● **PROMPT**
Every line of the entries with the word "list" in it should be shown.

● **STORED DATA**
[Start of section]

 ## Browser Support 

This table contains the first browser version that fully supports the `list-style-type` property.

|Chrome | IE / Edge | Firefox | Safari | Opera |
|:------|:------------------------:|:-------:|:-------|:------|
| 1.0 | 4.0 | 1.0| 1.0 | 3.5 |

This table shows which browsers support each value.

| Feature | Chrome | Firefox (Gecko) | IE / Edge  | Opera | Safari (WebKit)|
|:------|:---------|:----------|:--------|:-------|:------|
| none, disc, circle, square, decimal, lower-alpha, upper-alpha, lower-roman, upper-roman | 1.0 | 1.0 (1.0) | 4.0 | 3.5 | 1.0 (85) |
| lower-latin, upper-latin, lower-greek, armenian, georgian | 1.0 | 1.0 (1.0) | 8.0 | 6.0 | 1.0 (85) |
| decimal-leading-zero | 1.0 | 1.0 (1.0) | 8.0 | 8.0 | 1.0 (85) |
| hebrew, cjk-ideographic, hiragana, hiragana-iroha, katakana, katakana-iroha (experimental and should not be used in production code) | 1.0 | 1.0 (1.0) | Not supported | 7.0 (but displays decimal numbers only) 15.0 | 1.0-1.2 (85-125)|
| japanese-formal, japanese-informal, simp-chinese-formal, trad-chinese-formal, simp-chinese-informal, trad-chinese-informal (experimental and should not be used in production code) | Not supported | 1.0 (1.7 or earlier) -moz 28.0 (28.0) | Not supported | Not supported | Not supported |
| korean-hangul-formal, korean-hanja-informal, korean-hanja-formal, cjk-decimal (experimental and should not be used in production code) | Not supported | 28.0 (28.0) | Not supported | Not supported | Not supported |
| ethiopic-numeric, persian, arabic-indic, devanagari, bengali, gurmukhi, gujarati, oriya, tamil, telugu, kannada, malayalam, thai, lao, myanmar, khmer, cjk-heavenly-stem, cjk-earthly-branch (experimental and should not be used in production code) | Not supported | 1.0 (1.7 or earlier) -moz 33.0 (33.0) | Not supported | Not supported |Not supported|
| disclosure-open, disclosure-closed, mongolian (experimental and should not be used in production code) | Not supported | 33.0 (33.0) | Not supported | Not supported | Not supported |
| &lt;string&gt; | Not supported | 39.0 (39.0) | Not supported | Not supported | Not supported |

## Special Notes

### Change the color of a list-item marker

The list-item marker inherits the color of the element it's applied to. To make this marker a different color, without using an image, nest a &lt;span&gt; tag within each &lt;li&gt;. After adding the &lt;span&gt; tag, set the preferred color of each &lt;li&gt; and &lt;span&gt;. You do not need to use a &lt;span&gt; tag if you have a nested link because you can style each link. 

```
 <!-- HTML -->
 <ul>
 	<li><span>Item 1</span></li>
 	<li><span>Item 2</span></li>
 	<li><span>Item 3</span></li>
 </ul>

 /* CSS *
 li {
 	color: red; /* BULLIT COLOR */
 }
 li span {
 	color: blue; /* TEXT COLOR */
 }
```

[End of section]

● **ANSWER SPACE**
This table contains the first browser version that fully supports the `list-style-type` property.
### Change the color of a list-item marker
The list-item marker inherits the color of the element it's applied to. To make this marker a different color, without using an image, nest a &lt;span&gt; tag within each &lt;li&gt;. After adding the &lt;span&gt; tag, set the preferred color of each &lt;li&gt; and &lt;span&gt;. You do not need to use a &lt;span&gt; tag if you have a nested link because you can style each link. 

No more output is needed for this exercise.